Recently, in the name of “research”, I dug up Metroid Fusion and arm-cannoned my way through it again to see what was so polarizing about it (because I remember thinking the first time I played it that it wasn’t so terrible, especially given that I hadn’t played Super Metroid yet).
Okay. It’s no Super Metroid. It does some things better and some things worse. But this isn’t a comparison of Metroid Fusion and Super Metroid.
This is about the “not-quite-best pair of rooms in the game”1 and some really brilliant level design.
Midway through Fusion, you (the player/Samus) return to Sector 3 (PYR) with the ability to endure heated rooms. On your way out, you can stop by a lava tunnel for some upgrades. You enter the lava tunnel from the right and take a long, slow climb across a ceiling ladder to reach the door on the left. When you enter the adjacent room, there’s a missile tank waiting as a reward for your troubles.
Explore this room a little more to find a hidden ramp leading down to a seemingly-empty hallway. The hallway is long, empty (once you shoot the blocks), and also contains a ramp — this is the perfect setup for a Speed Boost, a technique that allows you to 1) move at high speed until you hit a wall and 2) become invincible during that time to break through certain blocks. Ultimately, this is the setup for a technique called a Shinespark, which grants access to the upper-left corner of the room and another hidden upgrade.
When it comes time to leave the room (because this is a “dead end”), you can shoot the door open and go back into the lava tunnel, backtracking via the ceiling ladder.
This is heartbreakingly, fireball-dodgingly slow.
Instead, you could shoot the door open and Shinespark back through the lava tunnel to avoid the ladder climb entirely.
I cannot articulate how wonderful this feels to discover and execute.
Given that the game never explicitly teaches you the Shinespark (for better or worse) and that it’s the most effective way to get up to the upper part of the room, you feel like a genius when you realize that you can use it to also get back out. You get your choice of how to backtrack — the slow, obvious way and the more difficult, but satifsying way. Discovering that second option makes it feel amazing when you actually accomplish it.

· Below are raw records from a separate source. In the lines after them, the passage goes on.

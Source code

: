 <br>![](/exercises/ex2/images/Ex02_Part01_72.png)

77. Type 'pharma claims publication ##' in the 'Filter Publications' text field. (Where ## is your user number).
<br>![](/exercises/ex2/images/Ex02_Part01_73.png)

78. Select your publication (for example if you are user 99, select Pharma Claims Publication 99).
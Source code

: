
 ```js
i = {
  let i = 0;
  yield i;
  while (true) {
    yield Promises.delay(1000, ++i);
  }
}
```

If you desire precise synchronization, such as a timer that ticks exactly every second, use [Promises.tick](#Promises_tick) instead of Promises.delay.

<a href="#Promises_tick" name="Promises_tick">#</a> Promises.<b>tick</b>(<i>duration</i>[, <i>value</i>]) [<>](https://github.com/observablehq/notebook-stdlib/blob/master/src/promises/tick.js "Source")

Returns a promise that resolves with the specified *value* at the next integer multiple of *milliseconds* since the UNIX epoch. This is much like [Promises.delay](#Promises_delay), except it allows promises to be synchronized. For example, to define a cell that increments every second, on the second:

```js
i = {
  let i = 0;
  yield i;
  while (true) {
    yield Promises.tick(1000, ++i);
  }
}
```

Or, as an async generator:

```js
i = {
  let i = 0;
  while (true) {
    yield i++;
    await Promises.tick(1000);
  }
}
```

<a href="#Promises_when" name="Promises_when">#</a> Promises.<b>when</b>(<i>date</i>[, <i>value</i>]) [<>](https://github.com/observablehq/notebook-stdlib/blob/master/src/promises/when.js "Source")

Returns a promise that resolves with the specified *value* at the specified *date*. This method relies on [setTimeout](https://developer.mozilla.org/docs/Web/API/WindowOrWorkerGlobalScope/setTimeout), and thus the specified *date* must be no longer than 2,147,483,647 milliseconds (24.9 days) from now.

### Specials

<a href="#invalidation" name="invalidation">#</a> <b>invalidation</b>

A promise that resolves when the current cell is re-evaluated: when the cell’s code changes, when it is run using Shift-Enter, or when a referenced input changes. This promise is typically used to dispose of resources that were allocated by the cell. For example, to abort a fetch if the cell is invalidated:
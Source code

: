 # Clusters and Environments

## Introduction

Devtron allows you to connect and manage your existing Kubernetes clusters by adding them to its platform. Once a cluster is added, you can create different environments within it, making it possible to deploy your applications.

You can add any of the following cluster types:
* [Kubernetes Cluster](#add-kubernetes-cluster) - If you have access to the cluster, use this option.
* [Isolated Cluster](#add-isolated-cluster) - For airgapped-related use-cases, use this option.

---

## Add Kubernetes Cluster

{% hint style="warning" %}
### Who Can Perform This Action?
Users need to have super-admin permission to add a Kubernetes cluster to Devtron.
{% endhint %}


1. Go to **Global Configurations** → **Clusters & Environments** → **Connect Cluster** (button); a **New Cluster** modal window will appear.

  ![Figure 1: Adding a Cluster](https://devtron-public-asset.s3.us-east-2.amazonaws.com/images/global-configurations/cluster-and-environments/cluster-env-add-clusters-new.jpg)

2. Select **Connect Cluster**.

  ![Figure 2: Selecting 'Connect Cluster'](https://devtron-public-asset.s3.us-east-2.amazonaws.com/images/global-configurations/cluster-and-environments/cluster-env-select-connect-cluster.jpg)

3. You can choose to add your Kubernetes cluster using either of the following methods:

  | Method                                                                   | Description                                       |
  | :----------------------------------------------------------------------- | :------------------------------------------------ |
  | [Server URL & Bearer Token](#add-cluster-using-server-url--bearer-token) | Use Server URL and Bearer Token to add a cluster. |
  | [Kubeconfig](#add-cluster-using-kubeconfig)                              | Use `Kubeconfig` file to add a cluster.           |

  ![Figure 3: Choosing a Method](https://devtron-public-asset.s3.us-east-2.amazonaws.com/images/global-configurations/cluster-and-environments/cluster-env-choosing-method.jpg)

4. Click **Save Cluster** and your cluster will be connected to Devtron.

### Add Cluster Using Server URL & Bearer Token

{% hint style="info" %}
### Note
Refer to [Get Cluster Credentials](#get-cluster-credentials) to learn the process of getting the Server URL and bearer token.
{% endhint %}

Most of this may seem obvious to anyone who’s played a Metroid game, but moments like this really highlight the essence of what makes navigation in these games click. But it’s not just lack of handholding or the choice of navigation - it’s also the smart level design that facilitates it.
Why is this important? Well, let’s say you’re an indie developer who wants to make a Metroidvania. Or let’s say you want to procedurally generate Metroidvania-style levels. How do you approach level design? Perhaps you’ve remembered to sculpt a high-level progression of rooms that test different player mechanics in a structured, ordered way (i.e. Kaizen-style). And perhaps you’ve also been diligent about carefully crafting each individual room to accomodate for backtracking over a variety of upgrade combinations.
But it’s incredibly hard to think about the relationships between rooms and how they can work together. For a single room, every entrance is almost always an exit (due to backtracking) and thus every room has the potential to set up how the player navigates through the adjacent rooms around it2. This involves designing around room directionality and connectivity. It’s essential because it makes areas (subsections of the entire world/environment/map) cohesive not only thematically, but mechanically.
This isn’t particularly novel — Metroidvanias have been overanalyzed and deconstructed by any and everyone who has attempted to emulate or study games like Super Metroid and Castlevania: Symphony of the Night. Still, I believe that it’s worth pointing out small, subtle moments like these two rooms in Sector 3.
They’re incredibly innocuous, but everything just works.
1 I happen to find the SA-X rooms fascinating (to quote Adam). The Power Bomb room where you can accidentally drop right in front of the SA-X on its way out is a favorite, although I am sure many would disagree.
2 This is particularly true when you consider that room transitions may not always be solid doors/walls/etc. that must be interacted with, but can passed through immediately with few or no transitions/loading. In the case of Metroid Fusion, a player can rarely bypass more than a single adjacent room at one (e.g. via a Shinespark).